== Segment start ==
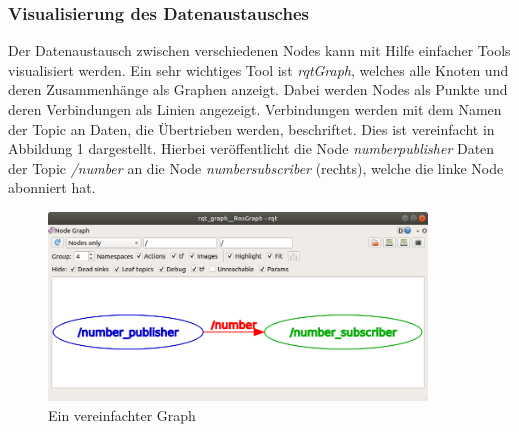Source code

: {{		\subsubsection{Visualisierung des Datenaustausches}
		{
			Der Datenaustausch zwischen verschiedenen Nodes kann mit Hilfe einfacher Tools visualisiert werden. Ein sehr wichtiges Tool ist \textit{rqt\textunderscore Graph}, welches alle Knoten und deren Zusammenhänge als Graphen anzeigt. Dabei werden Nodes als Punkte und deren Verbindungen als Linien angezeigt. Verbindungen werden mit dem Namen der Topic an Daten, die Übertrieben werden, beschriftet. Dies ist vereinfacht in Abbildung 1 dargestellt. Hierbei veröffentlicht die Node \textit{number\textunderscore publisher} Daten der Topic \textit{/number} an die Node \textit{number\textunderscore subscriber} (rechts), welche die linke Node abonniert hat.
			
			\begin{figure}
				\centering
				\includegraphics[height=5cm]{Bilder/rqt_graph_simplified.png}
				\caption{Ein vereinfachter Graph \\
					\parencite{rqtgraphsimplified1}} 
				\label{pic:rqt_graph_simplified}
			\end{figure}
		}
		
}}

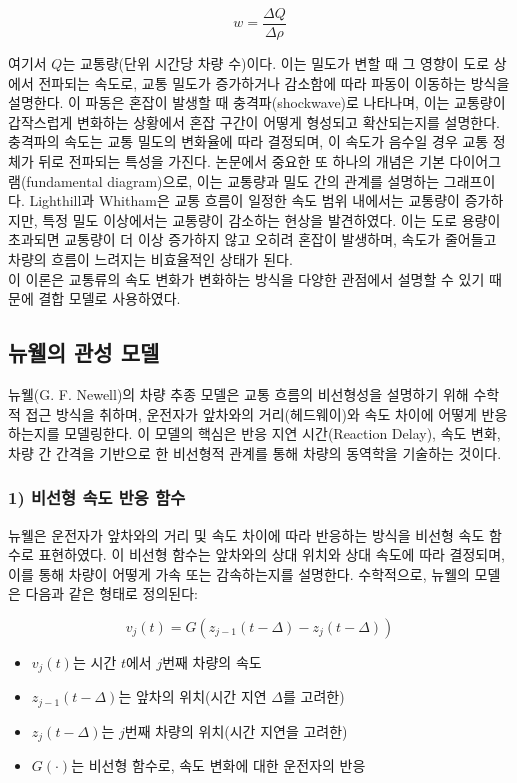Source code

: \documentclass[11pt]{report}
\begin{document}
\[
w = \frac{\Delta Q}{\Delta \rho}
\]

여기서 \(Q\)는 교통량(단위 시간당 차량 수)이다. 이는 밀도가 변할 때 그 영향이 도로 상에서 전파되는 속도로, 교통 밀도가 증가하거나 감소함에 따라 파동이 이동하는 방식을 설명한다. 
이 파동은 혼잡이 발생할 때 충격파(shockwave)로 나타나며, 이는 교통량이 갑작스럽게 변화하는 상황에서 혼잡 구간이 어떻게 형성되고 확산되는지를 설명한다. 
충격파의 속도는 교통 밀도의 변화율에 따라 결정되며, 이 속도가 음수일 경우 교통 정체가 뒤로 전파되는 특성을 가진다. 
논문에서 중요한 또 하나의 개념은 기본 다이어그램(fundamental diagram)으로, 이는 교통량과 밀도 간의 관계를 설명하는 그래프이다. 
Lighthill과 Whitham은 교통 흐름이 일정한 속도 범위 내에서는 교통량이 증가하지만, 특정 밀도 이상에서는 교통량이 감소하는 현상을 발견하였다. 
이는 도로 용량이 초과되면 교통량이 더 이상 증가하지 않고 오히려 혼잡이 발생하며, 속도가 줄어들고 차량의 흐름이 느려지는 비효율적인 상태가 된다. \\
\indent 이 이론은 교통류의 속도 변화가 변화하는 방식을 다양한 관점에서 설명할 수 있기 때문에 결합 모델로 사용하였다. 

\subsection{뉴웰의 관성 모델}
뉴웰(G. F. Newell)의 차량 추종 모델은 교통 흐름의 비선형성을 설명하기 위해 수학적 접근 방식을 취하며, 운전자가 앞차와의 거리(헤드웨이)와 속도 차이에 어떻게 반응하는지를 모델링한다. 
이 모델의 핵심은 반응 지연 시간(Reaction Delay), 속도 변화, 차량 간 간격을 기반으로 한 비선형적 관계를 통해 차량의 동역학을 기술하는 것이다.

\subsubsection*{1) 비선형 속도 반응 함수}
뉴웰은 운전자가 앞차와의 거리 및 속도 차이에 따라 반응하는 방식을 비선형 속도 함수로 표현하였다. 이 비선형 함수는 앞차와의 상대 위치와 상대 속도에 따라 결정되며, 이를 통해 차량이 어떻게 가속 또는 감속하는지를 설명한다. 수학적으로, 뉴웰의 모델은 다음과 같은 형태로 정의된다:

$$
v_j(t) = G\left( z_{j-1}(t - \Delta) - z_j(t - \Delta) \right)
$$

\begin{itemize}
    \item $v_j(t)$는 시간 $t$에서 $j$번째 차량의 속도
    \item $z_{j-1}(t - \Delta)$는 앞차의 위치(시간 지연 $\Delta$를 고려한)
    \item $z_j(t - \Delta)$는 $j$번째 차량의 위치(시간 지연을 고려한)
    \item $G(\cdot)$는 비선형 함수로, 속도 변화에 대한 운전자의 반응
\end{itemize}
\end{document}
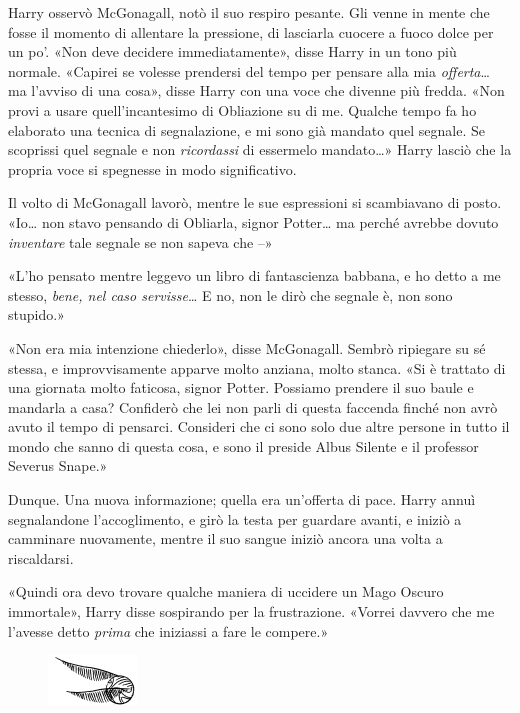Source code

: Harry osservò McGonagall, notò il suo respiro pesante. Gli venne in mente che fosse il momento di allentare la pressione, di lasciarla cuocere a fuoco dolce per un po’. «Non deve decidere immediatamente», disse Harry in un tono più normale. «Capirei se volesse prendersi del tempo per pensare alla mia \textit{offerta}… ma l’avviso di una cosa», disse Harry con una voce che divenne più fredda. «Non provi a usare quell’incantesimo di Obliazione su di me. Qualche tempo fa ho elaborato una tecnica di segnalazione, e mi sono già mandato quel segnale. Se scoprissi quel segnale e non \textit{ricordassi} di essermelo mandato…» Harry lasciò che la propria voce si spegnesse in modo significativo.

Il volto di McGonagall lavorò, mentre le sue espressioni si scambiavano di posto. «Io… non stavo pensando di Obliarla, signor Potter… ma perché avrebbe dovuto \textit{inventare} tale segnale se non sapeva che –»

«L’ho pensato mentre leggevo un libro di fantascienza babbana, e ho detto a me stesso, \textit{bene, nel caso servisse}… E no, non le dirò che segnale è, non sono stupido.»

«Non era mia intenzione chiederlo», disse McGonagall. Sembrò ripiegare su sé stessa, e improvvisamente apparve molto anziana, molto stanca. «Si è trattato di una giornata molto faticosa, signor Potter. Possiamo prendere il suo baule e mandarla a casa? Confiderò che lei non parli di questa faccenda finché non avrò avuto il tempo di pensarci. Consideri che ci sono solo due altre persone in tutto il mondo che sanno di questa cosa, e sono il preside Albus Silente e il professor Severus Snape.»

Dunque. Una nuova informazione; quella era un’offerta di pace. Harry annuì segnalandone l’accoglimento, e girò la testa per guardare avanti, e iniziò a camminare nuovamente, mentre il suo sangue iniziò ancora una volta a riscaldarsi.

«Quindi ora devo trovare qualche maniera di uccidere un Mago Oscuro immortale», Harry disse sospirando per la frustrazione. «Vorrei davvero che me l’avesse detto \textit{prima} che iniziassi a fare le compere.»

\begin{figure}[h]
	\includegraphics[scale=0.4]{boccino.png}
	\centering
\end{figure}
== Segment end ==
• What you will do: Would you filter the entries above and keep each line that has the word "운전자가"?

• Exercise solution:
뉴웰(G. F. Newell)의 차량 추종 모델은 교통 흐름의 비선형성을 설명하기 위해 수학적 접근 방식을 취하며, 운전자가 앞차와의 거리(헤드웨이)와 속도 차이에 어떻게 반응하는지를 모델링한다. 
뉴웰은 운전자가 앞차와의 거리 및 속도 차이에 따라 반응하는 방식을 비선형 속도 함수로 표현하였다. 이 비선형 함수는 앞차와의 상대 위치와 상대 속도에 따라 결정되며, 이를 통해 차량이 어떻게 가속 또는 감속하는지를 설명한다. 수학적으로, 뉴웰의 모델은 다음과 같은 형태로 정의된다:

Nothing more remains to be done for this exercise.